= Litein =

Town in Western Kenya

Litein is a town located in the Kericho County, Kenya. It was previously the capital of the former Buret District. Litein has an urban population of 4,000.
The town is along the Kericho-Sotik road. It also has a road link to Bomet.

Litein's name originated from the word "liteito" - a stone used for sharpening iron objects during the pre-colonial period.

It is one of the busiest town in South Rift region and is surrounded by other towns like Kapkatet (which is known as the Kipsigis headquarters) Koiwa, Boito, Mogogosiek, Kusumek, Chemosot and Cheborge shopping centres. It is situated about 32 km from Kericho town, along Kericho-Sotik-Kisii highway.

The inhabitants are the Kipsigis - sub ethnic group of the larger Kalenjin community.

==Economy==
The main economic activity in the area is farming of Tea and Maize together with livestock.

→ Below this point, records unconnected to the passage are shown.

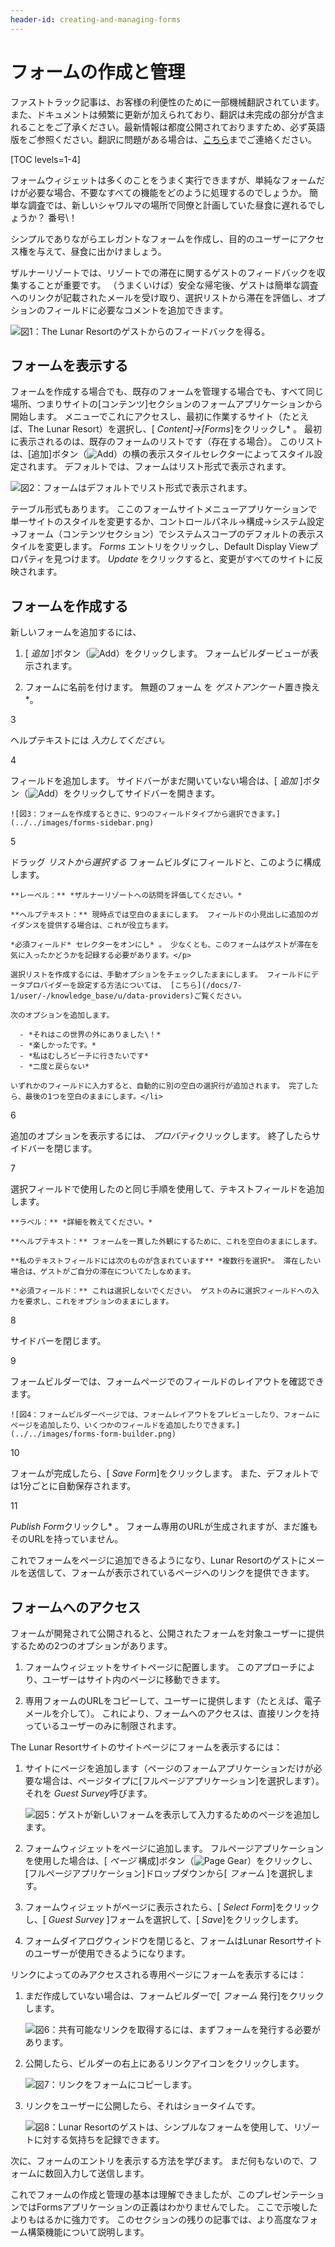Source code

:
 ```yaml
---
header-id: creating-and-managing-forms
---
```


# フォームの作成と管理

<p class="alert alert-info"><span class="wysiwyg-color-blue120">ファストトラック記事は、お客様の利便性のために一部機械翻訳されています。また、ドキュメントは頻繁に更新が加えられており、翻訳は未完成の部分が含まれることをご了承ください。最新情報は都度公開されておりますため、必ず英語版をご参照ください。翻訳に問題がある場合は、<a href="mailto:support-content-jp@liferay.com">こちら</a>までご連絡ください。</span></p>

[TOC levels=1-4]

フォームウィジェットは多くのことをうまく実行できますが、単純なフォームだけが必要な場合、不要なすべての機能をどのように処理するのでしょうか。 簡単な調査では、新しいシャワルマの場所で同僚と計画していた昼食に遅れるでしょうか？ 番号\！

シンプルでありながらエレガントなフォームを作成し、目的のユーザーにアクセス権を与えて、昼食に出かけましょう。

ザルナーリゾートでは、リゾートでの滞在に関するゲストのフィードバックを収集することが重要です。 （うまくいけば）安全な帰宅後、ゲストは簡単な調査へのリンクが記載されたメールを受け取り、選択リストから滞在を評価し、オプションのフィールドに必要なコメントを追加できます。

![図1：The Lunar Resortのゲストからのフィードバックを得る。](../../images/forms-guest-survey.png)

## フォームを表示する

フォームを作成する場合でも、既存のフォームを管理する場合でも、すべて同じ場所、つまりサイトの[コンテンツ]セクションのフォームアプリケーションから開始します。 メニューでこれにアクセスし、最初に作業するサイト（たとえば、The Lunar Resort）を選択し、[ *Content]→[Forms*]をクリックし* 。 最初に表示されるのは、既存のフォームのリストです（存在する場合）。 このリストは、[追加]ボタン（![Add](../../images/icon-add.png)）の横の表示スタイルセレクターによってスタイル設定されます。 デフォルトでは、フォームはリスト形式で表示されます。</p>

![図2：フォームはデフォルトでリスト形式で表示されます。](../../images/forms-list-view.png)

テーブル形式もあります。 ここのフォームサイトメニューアプリケーションで単一サイトのスタイルを変更するか、コントロールパネル→構成→システム設定→フォーム（コンテンツセクション）でシステムスコープのデフォルトの表示スタイルを変更します。 *Forms* エントリをクリックし、Default Display Viewプロパティを見つけます。 *Update* をクリックすると、変更がすべてのサイトに反映されます。

## フォームを作成する

新しいフォームを追加するには、

1.  [ *追加* ]ボタン（![Add](../../images/icon-add.png)）をクリックします。 フォームビルダービューが表示されます。

2.  フォームに名前を付けます。 無題のフォーム</em> を *ゲストアンケート*置き換え *。</p></li>

3

ヘルプテキストには *入力してください。*

4

フィールドを追加します。 サイドバーがまだ開いていない場合は、[ *追加* ]ボタン（![Add](../../images/icon-add.png)）をクリックしてサイドバーを開きます。

    ![図3：フォームを作成するときに、9つのフィールドタイプから選択できます。](../../images/forms-sidebar.png)

5

ドラッグ *リストから選択する* フォームビルダにフィールドと、このように構成します。

    **レーベル：** *ザルナーリゾートへの訪問を評価してください。*

    **ヘルプテキスト：** 現時点では空白のままにします。 フィールドの小見出しに追加のガイダンスを提供する場合は、これが役立ちます。

    *必須フィールド* セレクターをオンにし* 。 少なくとも、このフォームはゲストが滞在を気に入ったかどうかを記録する必要があります。</p>

    選択リストを作成するには、手動オプションをチェックしたままにします。 フィールドにデータプロバイダーを設定する方法については、 [こちら](/docs/7-1/user/-/knowledge_base/u/data-providers)ご覧ください。

    次のオプションを追加します。

      - *それはこの世界の外にありました\！*
      - *楽しかったです。*
      - *私はむしろビーチに行きたいです*
      - *二度と戻らない*

    いずれかのフィールドに入力すると、自動的に別の空白の選択行が追加されます。 完了したら、最後の1つを空白のままにします。</li>

6

追加のオプションを表示するには、 *プロパティ*クリックします。 終了したらサイドバーを閉じます。

7

選択フィールドで使用したのと同じ手順を使用して、テキストフィールドを追加します。

    **ラベル：** *詳細を教えてください。*

    **ヘルプテキスト：** フォームを一貫した外観にするために、これを空白のままにします。

    **私のテキストフィールドには次のものが含まれています** *複数行を選択*。 滞在したい場合は、ゲストがご自分の滞在についてたしなめます。

    **必須フィールド：** これは選択しないでください。 ゲストのみに選択フィールドへの入力を要求し、これをオプションのままにします。

8

サイドバーを閉じます。

9

フォームビルダーでは、フォームページでのフィールドのレイアウトを確認できます。

    ![図4：フォームビルダーページでは、フォームレイアウトをプレビューしたり、フォームにページを追加したり、いくつかのフィールドを追加したりできます。](../../images/forms-form-builder.png)

10

フォームが完成したら、[ *Save Form*]をクリックします。 また、デフォルトでは1分ごとに自動保存されます。

11

*Publish Form*クリックし* 。 フォーム専用のURLが生成されますが、まだ誰もそのURLを持っていません。</p></li> </ol>

これでフォームをページに追加できるようになり、Lunar Resortのゲストにメールを送信して、フォームが表示されているページへのリンクを提供できます。

## フォームへのアクセス

フォームが開発されて公開されると、公開されたフォームを対象ユーザーに提供するための2つのオプションがあります。

1.  フォームウィジェットをサイトページに配置します。 このアプローチにより、ユーザーはサイト内のページに移動できます。

2.  専用フォームのURLをコピーして、ユーザーに提供します（たとえば、電子メールを介して）。 これにより、フォームへのアクセスは、直接リンクを持っているユーザーのみに制限されます。

The Lunar Resortサイトのサイトページにフォームを表示するには：

1.  サイトにページを追加します（ページのフォームアプリケーションだけが必要な場合は、ページタイプに[フルページアプリケーション]を選択します）。 それを *Guest Survey*呼びます。

    ![図5：ゲストが新しいフォームを表示して入力するためのページを追加します。](../../images/forms-guest-survey-page.png)

2.  フォームウィジェットをページに追加します。 フルページアプリケーションを使用した場合は、[ *ページ* 構成]ボタン（![Page Gear](../../images/icon-page-gear.png)）をクリックし、[フルページアプリケーション]ドロップダウンから[ *フォーム* ]を選択します。

3.  フォームウィジェットがページに表示されたら、[ *Select Form*]をクリックし、[ *Guest Survey* ]フォームを選択して、[ *Save*]をクリックします。

4.  フォームダイアログウィンドウを閉じると、フォームはLunar Resortサイトのユーザーが使用できるようになります。

リンクによってのみアクセスされる専用ページにフォームを表示するには：

1.  まだ作成していない場合は、フォームビルダーで[ *フォーム* 発行]をクリックします。

    ![図6：共有可能なリンクを取得するには、まずフォームを発行する必要があります。](../../images/forms-link-grayed.png)

2.  公開したら、ビルダーの右上にあるリンクアイコンをクリックします。

    ![図7：リンクをフォームにコピーします。](../../images/forms-link.png)

3.  リンクをユーザーに公開したら、それはショータイムです。

    ![図8：Lunar Resortのゲストは、シンプルなフォームを使用して、リゾートに対する気持ちを記録できます。](../../images/forms-guest-survey.png)

次に、フォームのエントリを表示する方法を学びます。 まだ何もないので、フォームに数回入力して送信します。

これでフォームの作成と管理の基本は理解できましたが、このプレゼンテーションではFormsアプリケーションの正義はわかりませんでした。 ここで示唆したよりもはるかに強力です。 このセクションの残りの記事では、より高度なフォーム構築機能について説明します。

KCB, Equity, Family, co-orperative and Bureti tea sacco are the major financial institutions found here. Litein Tea Factory is 300m from Litein town. Litein's weather is good to farmers thus encouraging farming.
.

==Services==
AIC Litein Mission Hospital is also located here - Litein town - a five-minute walk from the town center

Churches around Litein are the Catholic church, Liberty Gospel Church, and the Africa Inland church, among others. It also has a small Mosque situated in its town center. Litein town has a serene environment suitable for learning. This is evidenced by various schools and colleges in the town. Primary schools in Litein town include Litein Primary (which is a public school), Chemitan, St. Mark, and Sally Ann, Chemitan academy among other private schools. High schools in Litein town include Litein Boys, Litein AIC Girls Litein East and a new Brilliance Mixed Day secondary school. Litein town also has numerous colleges which include Valley and KSPS, among others.

Hotels in Litein include Evening Star Litein, Sebuleni, Patnas, Classic offering accommodation and food services.